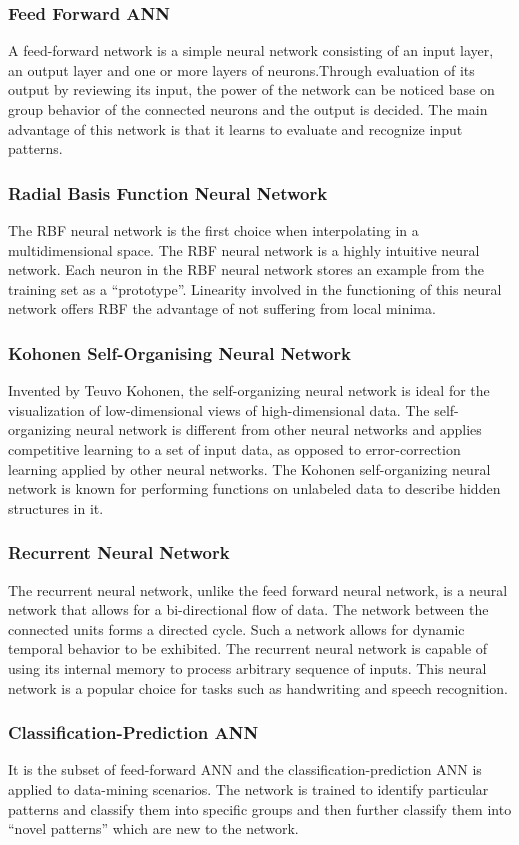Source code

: \subsubsection{Feed Forward ANN}
A feed-forward network is a simple neural network consisting of an input layer, an output layer and one or more layers of neurons.Through evaluation of its output by reviewing its input, the power of the network can be noticed base on group behavior of the connected neurons and the output is decided. The main advantage of this network is that it learns to evaluate and recognize input patterns.
\subsubsection{Radial Basis Function Neural Network}
The RBF neural network is the first choice when interpolating in a multidimensional space. The RBF neural network is a highly intuitive neural network. Each neuron in the RBF neural network stores an example from the training set as a “prototype”. Linearity involved in the functioning of this neural network offers RBF the advantage of not suffering from local minima.
\subsubsection{Kohonen Self-Organising Neural Network}
Invented by Teuvo Kohonen, the self-organizing neural network is ideal for the visualization of low-dimensional views of high-dimensional data. The self-organizing neural network is different from other neural networks and applies competitive learning to a set of input data, as opposed to error-correction learning applied by other neural networks. The Kohonen self-organizing neural network is known for performing functions on unlabeled data to describe hidden structures in it.
\subsubsection{Recurrent Neural Network}
The recurrent neural network, unlike the feed forward neural network, is a neural network that allows for a bi-directional flow of data. The network between the connected units forms a directed cycle. Such a network allows for dynamic temporal behavior to be exhibited. The recurrent neural network is capable of using its internal memory to process arbitrary sequence of inputs. This neural network is a popular choice for tasks such as handwriting and speech recognition.
\subsubsection{Classification-Prediction ANN}
It is the subset of feed-forward ANN and the classification-prediction ANN is applied to data-mining scenarios. The network is trained to identify particular patterns and classify them into specific groups and then further classify them into “novel patterns” which are new to the network.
========================================================================
• [REQUIRED WORK]: Repeat the listing exactly, minus its pictures.

• [EXPECTED ANSWER]:
Source code

: \subsubsection{Feed Forward ANN}
A feed-forward network is a simple neural network consisting of an input layer, an output layer and one or more layers of neurons.Through evaluation of its output by reviewing its input, the power of the network can be noticed base on group behavior of the connected neurons and the output is decided. The main advantage of this network is that it learns to evaluate and recognize input patterns.
\subsubsection{Radial Basis Function Neural Network}
The RBF neural network is the first choice when interpolating in a multidimensional space. The RBF neural network is a highly intuitive neural network. Each neuron in the RBF neural network stores an example from the training set as a “prototype”. Linearity involved in the functioning of this neural network offers RBF the advantage of not suffering from local minima.
\subsubsection{Kohonen Self-Organising Neural Network}
Invented by Teuvo Kohonen, the self-organizing neural network is ideal for the visualization of low-dimensional views of high-dimensional data. The self-organizing neural network is different from other neural networks and applies competitive learning to a set of input data, as opposed to error-correction learning applied by other neural networks. The Kohonen self-organizing neural network is known for performing functions on unlabeled data to describe hidden structures in it.
\subsubsection{Recurrent Neural Network}
The recurrent neural network, unlike the feed forward neural network, is a neural network that allows for a bi-directional flow of data. The network between the connected units forms a directed cycle. Such a network allows for dynamic temporal behavior to be exhibited. The recurrent neural network is capable of using its internal memory to process arbitrary sequence of inputs. This neural network is a popular choice for tasks such as handwriting and speech recognition.
\subsubsection{Classification-Prediction ANN}
It is the subset of feed-forward ANN and the classification-prediction ANN is applied to data-mining scenarios. The network is trained to identify particular patterns and classify them into specific groups and then further classify them into “novel patterns” which are new to the network.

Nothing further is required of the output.